It was no joke. Let me tell you. My mother’s kitchen has specific places for specific things. It has been that way all these years. Today, I can pick munyu musherkha, munyu kwa lukhaye and any other ingredients, in my mum’s kitchen with my eyes closed. You cannot, for example, visit her today and keep her salt in a different place. Even if you are the one who’s bought it. This is a tradition she has carried forth for the 30+ years I have known her.
Now picture the nine of us. Some of us at that age when climbing and wrecking stuff is our sole mission whenever we are awake. Others among us at that age where we’d do anything to skip being responsible and everything to blame a sibling when we abdicate our duties and responsibilities.

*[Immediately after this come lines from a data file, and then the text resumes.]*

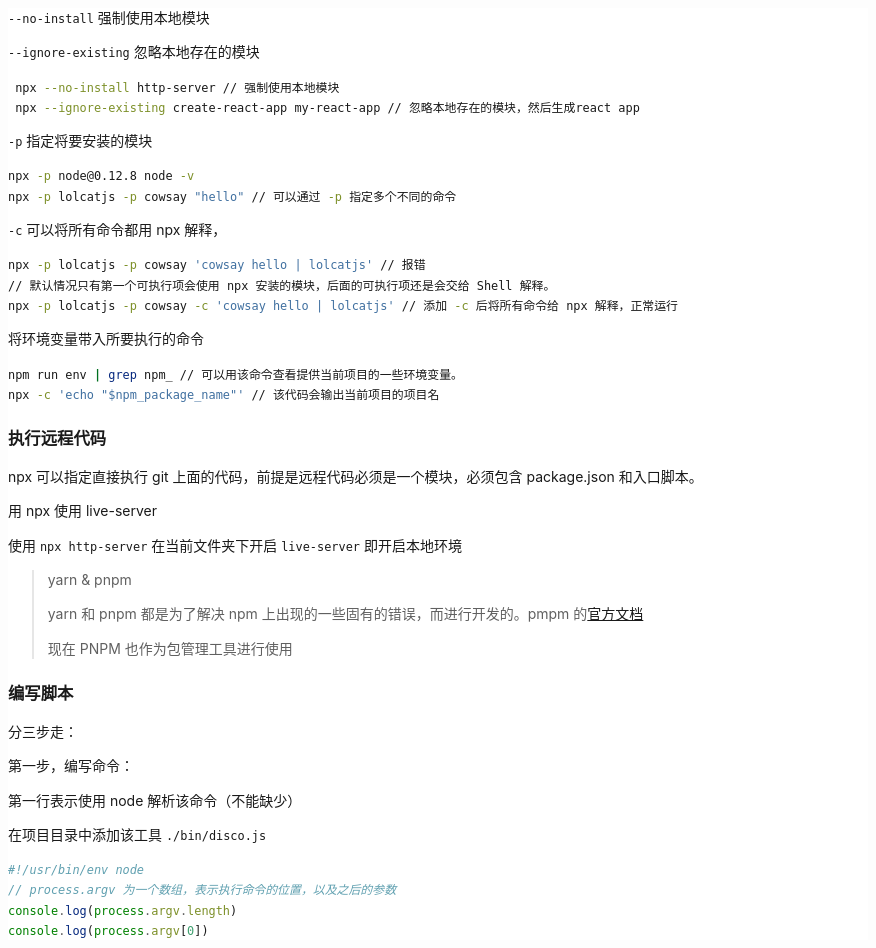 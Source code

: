 `--no-install` 强制使用本地模块

`--ignore-existing` 忽略本地存在的模块

```bash
 npx --no-install http-server // 强制使用本地模块
 npx --ignore-existing create-react-app my-react-app // 忽略本地存在的模块，然后生成react app
```

`-p` 指定将要安装的模块

```bash
npx -p node@0.12.8 node -v 
npx -p lolcatjs -p cowsay "hello" // 可以通过 -p 指定多个不同的命令
```

`-c` 可以将所有命令都用 npx 解释，

```bash
npx -p lolcatjs -p cowsay 'cowsay hello | lolcatjs' // 报错
// 默认情况只有第一个可执行项会使用 npx 安装的模块，后面的可执行项还是会交给 Shell 解释。
npx -p lolcatjs -p cowsay -c 'cowsay hello | lolcatjs' // 添加 -c 后将所有命令给 npx 解释，正常运行
```

将环境变量带入所要执行的命令

```bash
npm run env | grep npm_ // 可以用该命令查看提供当前项目的一些环境变量。
npx -c 'echo "$npm_package_name"' // 该代码会输出当前项目的项目名
```

### 执行远程代码

npx 可以指定直接执行 git 上面的代码，前提是远程代码必须是一个模块，必须包含 package.json 和入口脚本。

用 npx 使用 live-server

使用 `npx http-server` 在当前文件夹下开启 `live-server` 即开启本地环境

> yarn & pnpm
>
> yarn 和 pnpm 都是为了解决 npm 上出现的一些固有的错误，而进行开发的。pmpm 的[官方文档](https://pnpm.io/zh/pnpm-cli)
>
> 现在 PNPM 也作为包管理工具进行使用

### 编写脚本

分三步走：

第一步，编写命令：

第一行表示使用 node 解析该命令（不能缺少）

在项目目录中添加该工具 `./bin/disco.js`

```js
#!/usr/bin/env node
// process.argv 为一个数组，表示执行命令的位置，以及之后的参数
console.log(process.argv.length)
console.log(process.argv[0])
```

Beyond ‘reminding’ each one of us about our responsibilities, lukhendu often went along way settling sibling disputes. It also did exceptionally well as a ‘lie detector test’, bringing to light the truth. Most of the times though, it was enough for mum to invoke its name for order to be restored. She would simply ask: “Should I send you to the bedroom to go get likhendu?” And you’d be off doing what’s expected whilst at the same time profusely apologizing and promising to not ‘do it again’.
The etiquette of handling lukhendu: The three cardinal rules.
- As we had mentioned earlier, lukhendu had its special place in the house. It was to be returned there without fail.
- Whenever one had made a mistake to warrant lukhendu, you had to go and get it yourself. Making mum stand up and go looking for lukhendu to discipline you earned one more licks off it.
- Any mischief like hiding lukhendu or pretending not being able to find it would earn one an extra beating. In short, mum did not give us room for excuses. If there was anything to be done and it was your turn, you would either do it or lukhendu would visit your poor little butt.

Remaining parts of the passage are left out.